Enchanted

Enchanted, by Alethea Kontis

I haven't been reading much YA lately but I'm glad I picked this one up.  It's like a game of "how many fairy tales can we cram into this story?"  and it's a good read.

Sunday Woodcutter has a large and talented family.  They eke out an existence at the edge of the Wood, relying on their talents and lots of hard work to survive.  Sunday is a dreamer, and she would write stories, except that when she writes something down, it comes true--badly.  So she only writes down the past.  And then one day she meets a talking frog and falls in love with him.

Exciting, not too mushy, and a reasonable book to give to your younger teen while you try to stave off the Twilight phase.  Mind you it's not an amazingly original work that puts a new twist in the re-written fairy-tale genre, and of course it has a girl in a pretty ballgown on the cover (there are at least ballgowns in the story!)...but it's a perfectly good story that I enjoyed.
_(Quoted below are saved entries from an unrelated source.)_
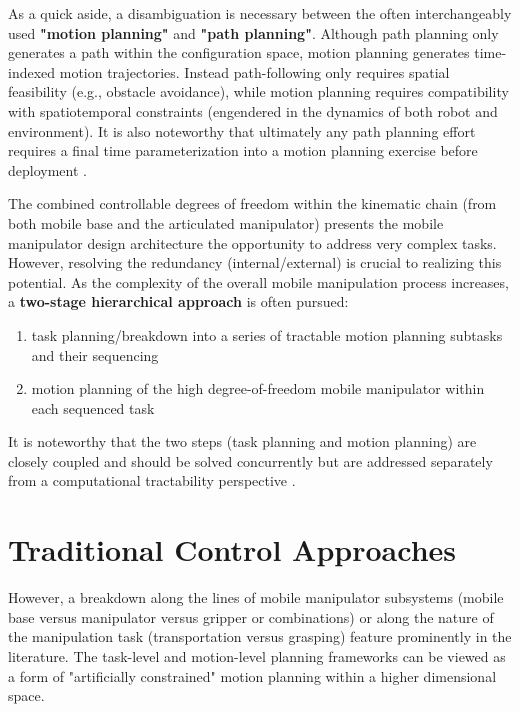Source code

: As a quick aside, a disambiguation is necessary between the often interchangeably used
\textbf{"motion planning"} and \textbf{"path planning"}.
Although path planning only generates a path within the configuration space,
motion planning generates time-indexed motion trajectories. Instead path-following only requires
spatial feasibility (e.g., obstacle avoidance), while motion planning
requires compatibility with spatiotemporal constraints (engendered in the dynamics of both robot and
environment). It is also noteworthy that ultimately any path planning effort requires a final time
parameterization into a motion planning exercise before deployment \cite{thakar2023survey}.

The combined controllable degrees of freedom within the kinematic chain (from both
mobile base and the articulated manipulator) presents the mobile
manipulator design architecture the opportunity to address very
complex tasks. However, resolving the redundancy (internal/external) is crucial to realizing
this potential. As the complexity of the overall mobile manipulation process
increases, a \textbf{two-stage hierarchical approach} is often pursued:
\begin{enumerate}
	\item task planning/breakdown into a series of tractable motion planning subtasks and their sequencing
	\item motion planning of the high degree-of-freedom mobile manipulator within each sequenced task
\end{enumerate}
It is noteworthy that the two steps (task planning and motion planning) are closely coupled
and should be solved concurrently but are addressed separately from a computational tractability
perspective \cite{thakar2023survey}.

\section{Traditional Control Approaches}

However, a breakdown along the lines of mobile manipulator subsystems
(mobile base versus manipulator versus gripper or combinations)
or along the nature of the manipulation task (transportation versus grasping) feature prominently
in the literature. The task-level and motion-level planning frameworks
can be viewed as a form of "artificially constrained" motion planning within a higher dimensional space.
I would just like to note, though, that spindles aren't sharp.  Sunday learns to spin wool into gold on a "wickedly tipped spindle" and discusses the dangers with her brother.  But spindles aren't sharp.  In fact they must be perfectly smooth everywhere and rounded at the tip, so as not to catch the yarn.  That's why Sleeping Beauty's curse is so surprising; you can't prick your finger on a spindle.  It's impossible, like so many tasks in fairy tales.